In Edwards v. Nicolai, 2017 NY Slip Op 06235 (App. Div. 1st Dept. Aug. 22, 2017), the court modified a lower court’s Order (issued by Judge Shlomo Hagler) dismissing plaintiff’s causes of action for gender discrimination in violation of the New York State and New York City Human Rights Laws, to deny defendant’s motion as to those claims.In addition to addressing plaintiff’s gender discrimination claims, the court affirmed the lower court’s Order denying defendant’s motion to dismiss plaintiff’s defamation cause of action.
Here is an excerpt of the court’s summary of the facts/allegations:
Defendant Charles V. Nicolai is married to defendant Stephanie Adams. Nicolai and Adams are co-owners of Wall Street Chiropractic and Wellness (WSCW). Nicolai is the head chiropractor and oversees the medical operations, while Adams is the chief operating officer. In April of 2012, Nicolai hired plaintiff, Dilek Edwards, as a yoga and massage therapist, and thereafter was her direct supervisor.

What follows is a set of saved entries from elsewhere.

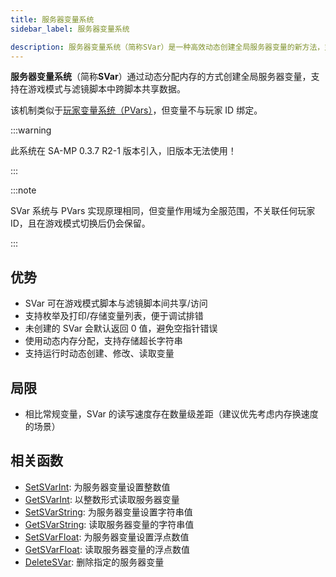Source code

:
 ```yaml
---
title: 服务器变量系统
sidebar_label: 服务器变量系统

description: 服务器变量系统（简称SVar）是一种高效动态创建全局服务器变量的新方法，支持在游戏模式(GameMode)与滤镜脚本(FilterScript)中同时使用。
---
```


**服务器变量系统**（简称**SVar**）通过动态分配内存的方式创建全局服务器变量，支持在游戏模式与滤镜脚本中跨脚本共享数据。

该机制类似于[玩家变量系统（PVars）](perplayervariablesystem)，但变量不与玩家 ID 绑定。

:::warning

此系统在 SA-MP 0.3.7 R2-1 版本引入，旧版本无法使用！

:::

:::note

SVar 系统与 PVars 实现原理相同，但变量作用域为全服范围，不关联任何玩家 ID，且在游戏模式切换后仍会保留。

:::

## 优势

- SVar 可在游戏模式脚本与滤镜脚本间共享/访问
- 支持枚举及打印/存储变量列表，便于调试排错
- 未创建的 SVar 会默认返回 0 值，避免空指针错误
- 使用动态内存分配，支持存储超长字符串
- 支持运行时动态创建、修改、读取变量

## 局限

- 相比常规变量，SVar 的读写速度存在数量级差距（建议优先考虑内存换速度的场景）

## 相关函数

- [SetSVarInt](../scripting/functions/SetSVarInt): 为服务器变量设置整数值
- [GetSVarInt](../scripting/functions/GetSVarInt): 以整数形式读取服务器变量
- [SetSVarString](../scripting/functions/SetSVarString): 为服务器变量设置字符串值
- [GetSVarString](../scripting/functions/GetSVarString): 读取服务器变量的字符串值
- [SetSVarFloat](../scripting/functions/SetSVarFloat): 为服务器变量设置浮点数值
- [GetSVarFloat](../scripting/functions/GetSVarFloat): 读取服务器变量的浮点数值
- [DeleteSVar](../scripting/functions/DeleteSVar): 删除指定的服务器变量
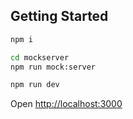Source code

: ## Getting Started

```bash
npm i
```

```bash
cd mockserver
npm run mock:server
```

```bash
npm run dev
```

Open [http://localhost:3000](http://localhost:3000) 
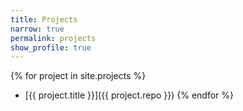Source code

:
 ```yaml
---
title: Projects
narrow: true
permalink: projects
show_profile: true
---
```


{% for project in site.projects %}
- [{{ project.title }}]({{ project.repo }})
{% endfor %}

The complaint alleges that the relationship between Nicolai and plaintiff was “purely professional” and that Nicolai “regularly praised Plaintiff’s work performance throughout her period of employment.” In June 2013, however, Nicolai allegedly “informed Plaintiff that his wife might become jealous of Plaintiff, because Plaintiff was too cute.'” Approximately four months later, on October 29, 2013, at 1:31 a.m., Adams sent Edwards a text message stating, “You are NOT welcome any longer at Wall Street Chiropractic, DO NOT ever step foot in there again, and stay the [expletive] away from my husband and family!!!!!!! And remember I warned you.” A few hours later, at 8:53 a.m., plaintiff allegedly received an email from Nicolai stating, ” You are fired and no longer welcome in our office. If you call or try to come back, we will call the police.'”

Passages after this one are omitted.